(94 days)
Carestream's Dental Imaging Software is intended to be used with Carestream's dental digital imaging devices by healthcare professionals to display, adjust, measure, print and store 2D digital images of the dento-maxillofacial region of the human anatomy to support image diagnosis.
Dental Imaging Software
The provided documents (K141607) contain an FDA 510(k) clearance letter for "Dental Imaging Software" and its "Indications for Use." However, these documents do not describe acceptance criteria, a study that proves the device meets acceptance criteria, or any of the detailed information requested regarding sample sizes, ground truth establishment, expert qualifications, adjudication methods, or comparative effectiveness studies.
The 510(k) clearance process primarily demonstrates substantial equivalence to a legally marketed predicate device, not necessarily detailed performance metrics against specific acceptance criteria.

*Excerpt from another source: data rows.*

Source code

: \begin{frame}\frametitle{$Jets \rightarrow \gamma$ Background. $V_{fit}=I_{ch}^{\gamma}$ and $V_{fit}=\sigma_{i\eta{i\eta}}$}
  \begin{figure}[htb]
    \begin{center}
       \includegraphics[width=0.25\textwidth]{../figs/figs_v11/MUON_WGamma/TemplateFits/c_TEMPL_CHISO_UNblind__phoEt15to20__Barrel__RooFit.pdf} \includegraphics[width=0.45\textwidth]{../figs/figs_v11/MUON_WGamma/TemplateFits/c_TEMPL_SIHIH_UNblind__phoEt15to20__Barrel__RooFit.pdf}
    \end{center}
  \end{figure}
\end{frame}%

Therefore, many of the requested fields cannot be filled from the provided text.
Here's a breakdown of what can be said based on the provided text, and what cannot:
Information that CANNOT be found in the provided document:
- A table of acceptance criteria and the reported device performance: This document does not detail specific performance metrics, such as sensitivity, specificity, accuracy, or any quantitative acceptance criteria.
- Sample sized used for the test set and the data provenance: No test set information is provided.
- Number of experts used to establish the ground truth for the test set and the qualifications of those experts: No ground truth establishment details are provided.
- Adjudication method (e.g., 2+1, 3+1, none) for the test set: No adjudication method is described.
- If a multi reader multi case (MRMC) comparative effectiveness study was done, If so, what was the effect size of how much human readers improve with AI vs without AI assistance: No MRMC study or AI assistance is mentioned. The device is described as "Dental Imaging Software" for display, adjustment, measurement, print, and storage of images, implying a viewing and processing tool rather than an AI diagnostic aid.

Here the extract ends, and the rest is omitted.